Top of Material shown

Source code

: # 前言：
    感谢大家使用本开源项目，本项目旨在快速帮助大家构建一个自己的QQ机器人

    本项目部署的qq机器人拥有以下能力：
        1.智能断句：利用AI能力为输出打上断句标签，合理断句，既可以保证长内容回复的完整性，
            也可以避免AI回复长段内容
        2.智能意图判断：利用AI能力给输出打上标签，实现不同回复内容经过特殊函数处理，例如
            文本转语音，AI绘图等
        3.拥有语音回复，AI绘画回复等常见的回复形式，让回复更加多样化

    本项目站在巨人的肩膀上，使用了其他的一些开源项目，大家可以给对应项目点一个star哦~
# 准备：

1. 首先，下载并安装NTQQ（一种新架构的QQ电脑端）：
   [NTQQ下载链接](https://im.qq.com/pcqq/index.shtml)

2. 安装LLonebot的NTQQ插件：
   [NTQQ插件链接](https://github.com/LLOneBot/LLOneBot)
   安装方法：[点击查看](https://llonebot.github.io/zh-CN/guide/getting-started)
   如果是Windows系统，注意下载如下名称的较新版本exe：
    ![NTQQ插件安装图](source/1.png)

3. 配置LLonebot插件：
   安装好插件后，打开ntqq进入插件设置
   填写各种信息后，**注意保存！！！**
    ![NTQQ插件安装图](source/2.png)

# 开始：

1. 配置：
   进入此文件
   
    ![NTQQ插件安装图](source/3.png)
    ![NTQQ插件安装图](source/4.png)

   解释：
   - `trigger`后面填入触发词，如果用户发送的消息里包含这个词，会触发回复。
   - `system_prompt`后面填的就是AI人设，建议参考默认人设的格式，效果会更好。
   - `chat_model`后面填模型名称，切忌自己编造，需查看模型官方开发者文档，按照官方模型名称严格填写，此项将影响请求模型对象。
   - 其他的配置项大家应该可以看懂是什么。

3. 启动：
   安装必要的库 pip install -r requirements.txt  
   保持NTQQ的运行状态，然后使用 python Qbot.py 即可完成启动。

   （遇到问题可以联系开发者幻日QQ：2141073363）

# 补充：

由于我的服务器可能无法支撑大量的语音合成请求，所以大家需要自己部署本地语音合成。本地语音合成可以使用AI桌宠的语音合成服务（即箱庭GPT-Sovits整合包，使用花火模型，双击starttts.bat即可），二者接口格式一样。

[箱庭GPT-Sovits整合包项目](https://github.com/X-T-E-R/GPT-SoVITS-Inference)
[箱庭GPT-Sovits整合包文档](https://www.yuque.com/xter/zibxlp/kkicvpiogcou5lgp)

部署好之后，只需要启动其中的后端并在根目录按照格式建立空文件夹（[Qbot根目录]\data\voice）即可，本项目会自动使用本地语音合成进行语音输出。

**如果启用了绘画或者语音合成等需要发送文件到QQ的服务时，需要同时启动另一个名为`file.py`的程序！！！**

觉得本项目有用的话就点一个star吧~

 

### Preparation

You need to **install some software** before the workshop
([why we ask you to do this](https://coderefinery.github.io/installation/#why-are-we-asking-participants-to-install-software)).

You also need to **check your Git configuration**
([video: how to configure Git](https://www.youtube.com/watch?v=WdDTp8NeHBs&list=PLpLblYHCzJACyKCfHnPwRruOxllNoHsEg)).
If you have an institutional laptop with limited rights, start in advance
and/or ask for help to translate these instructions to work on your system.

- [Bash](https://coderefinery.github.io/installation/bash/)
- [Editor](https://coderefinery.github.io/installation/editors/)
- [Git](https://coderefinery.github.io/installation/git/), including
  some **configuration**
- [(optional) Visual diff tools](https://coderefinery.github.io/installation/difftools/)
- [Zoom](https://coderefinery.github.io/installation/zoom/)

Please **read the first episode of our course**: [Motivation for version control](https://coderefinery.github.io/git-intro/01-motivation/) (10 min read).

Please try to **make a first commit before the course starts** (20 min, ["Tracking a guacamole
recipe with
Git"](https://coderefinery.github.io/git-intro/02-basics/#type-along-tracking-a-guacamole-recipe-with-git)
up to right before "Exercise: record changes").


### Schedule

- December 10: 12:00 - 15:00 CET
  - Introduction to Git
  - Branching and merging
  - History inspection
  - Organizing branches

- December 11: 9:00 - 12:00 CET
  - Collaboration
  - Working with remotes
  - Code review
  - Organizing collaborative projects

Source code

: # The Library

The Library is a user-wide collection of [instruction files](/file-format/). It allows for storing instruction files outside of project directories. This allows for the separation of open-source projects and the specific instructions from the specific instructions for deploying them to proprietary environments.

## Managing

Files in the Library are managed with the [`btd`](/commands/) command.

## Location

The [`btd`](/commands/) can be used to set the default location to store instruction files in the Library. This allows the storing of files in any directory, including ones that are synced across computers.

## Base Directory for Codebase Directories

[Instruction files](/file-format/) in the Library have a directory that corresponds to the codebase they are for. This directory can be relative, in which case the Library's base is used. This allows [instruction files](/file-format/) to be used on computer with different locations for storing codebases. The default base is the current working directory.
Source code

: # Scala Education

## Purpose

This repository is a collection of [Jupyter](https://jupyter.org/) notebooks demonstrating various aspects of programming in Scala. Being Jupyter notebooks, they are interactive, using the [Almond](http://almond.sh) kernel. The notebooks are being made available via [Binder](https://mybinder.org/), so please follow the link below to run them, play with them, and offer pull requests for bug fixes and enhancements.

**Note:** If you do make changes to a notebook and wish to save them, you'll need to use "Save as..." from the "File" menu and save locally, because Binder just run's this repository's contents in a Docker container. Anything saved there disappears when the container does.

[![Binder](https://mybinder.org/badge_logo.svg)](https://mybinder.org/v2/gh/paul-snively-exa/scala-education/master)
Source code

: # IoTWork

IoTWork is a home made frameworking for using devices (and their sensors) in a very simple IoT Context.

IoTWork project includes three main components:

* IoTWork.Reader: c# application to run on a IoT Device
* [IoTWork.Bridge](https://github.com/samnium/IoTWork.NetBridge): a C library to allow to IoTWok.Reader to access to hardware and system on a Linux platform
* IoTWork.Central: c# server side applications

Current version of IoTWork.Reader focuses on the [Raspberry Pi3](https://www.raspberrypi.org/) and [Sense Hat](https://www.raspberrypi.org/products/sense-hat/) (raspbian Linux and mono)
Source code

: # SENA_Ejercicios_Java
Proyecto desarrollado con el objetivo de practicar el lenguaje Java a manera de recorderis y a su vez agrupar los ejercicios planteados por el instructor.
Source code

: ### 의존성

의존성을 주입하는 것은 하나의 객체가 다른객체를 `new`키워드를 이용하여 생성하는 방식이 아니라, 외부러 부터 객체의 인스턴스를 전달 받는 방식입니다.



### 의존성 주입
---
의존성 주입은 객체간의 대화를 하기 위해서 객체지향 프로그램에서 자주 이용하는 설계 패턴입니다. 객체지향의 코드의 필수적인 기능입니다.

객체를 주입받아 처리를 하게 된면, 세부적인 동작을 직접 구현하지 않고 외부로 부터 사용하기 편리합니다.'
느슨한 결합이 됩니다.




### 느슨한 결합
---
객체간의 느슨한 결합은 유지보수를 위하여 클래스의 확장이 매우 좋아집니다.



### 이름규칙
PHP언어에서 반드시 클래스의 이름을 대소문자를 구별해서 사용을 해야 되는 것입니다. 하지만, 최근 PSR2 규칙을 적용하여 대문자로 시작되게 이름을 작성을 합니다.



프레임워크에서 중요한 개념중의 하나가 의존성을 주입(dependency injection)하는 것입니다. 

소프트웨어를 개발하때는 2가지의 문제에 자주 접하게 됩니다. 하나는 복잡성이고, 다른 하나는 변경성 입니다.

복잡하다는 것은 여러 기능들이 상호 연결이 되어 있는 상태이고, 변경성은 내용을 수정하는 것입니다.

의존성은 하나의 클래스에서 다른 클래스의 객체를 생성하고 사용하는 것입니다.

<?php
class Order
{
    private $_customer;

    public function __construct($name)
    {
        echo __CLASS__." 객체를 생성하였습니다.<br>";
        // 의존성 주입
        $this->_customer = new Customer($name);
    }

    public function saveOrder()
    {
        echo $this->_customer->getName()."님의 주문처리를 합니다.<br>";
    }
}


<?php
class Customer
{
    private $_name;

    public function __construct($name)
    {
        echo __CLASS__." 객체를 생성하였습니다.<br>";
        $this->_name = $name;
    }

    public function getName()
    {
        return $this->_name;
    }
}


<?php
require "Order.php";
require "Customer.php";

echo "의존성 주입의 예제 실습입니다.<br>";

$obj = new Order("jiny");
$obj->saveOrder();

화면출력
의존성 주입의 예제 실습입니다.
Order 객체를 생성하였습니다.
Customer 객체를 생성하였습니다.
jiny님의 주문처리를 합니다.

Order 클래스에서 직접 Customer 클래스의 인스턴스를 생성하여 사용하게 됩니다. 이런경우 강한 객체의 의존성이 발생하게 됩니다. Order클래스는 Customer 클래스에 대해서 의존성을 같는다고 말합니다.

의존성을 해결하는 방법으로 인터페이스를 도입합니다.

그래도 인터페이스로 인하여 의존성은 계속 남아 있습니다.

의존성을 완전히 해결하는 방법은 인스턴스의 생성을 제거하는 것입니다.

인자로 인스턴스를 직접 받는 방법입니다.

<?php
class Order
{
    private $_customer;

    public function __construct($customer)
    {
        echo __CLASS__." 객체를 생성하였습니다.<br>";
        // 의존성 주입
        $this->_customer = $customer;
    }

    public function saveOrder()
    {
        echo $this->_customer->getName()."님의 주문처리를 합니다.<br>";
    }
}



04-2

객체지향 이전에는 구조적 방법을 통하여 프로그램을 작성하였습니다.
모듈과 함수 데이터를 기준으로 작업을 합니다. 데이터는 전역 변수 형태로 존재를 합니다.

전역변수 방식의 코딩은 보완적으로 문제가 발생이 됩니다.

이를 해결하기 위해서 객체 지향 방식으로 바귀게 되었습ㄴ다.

Bottom of Material shown

__Assignment__: Each line of the entries above that has the word "make" is to be copied.

__Exercise result__:
Please try to **make a first commit before the course starts** (20 min, ["Tracking a guacamole
**Note:** If you do make changes to a notebook and wish to save them, you'll need to use "Save as..." from the "File" menu and save locally, because Binder just run's this repository's contents in a Docker container. Anything saved there disappears when the container does.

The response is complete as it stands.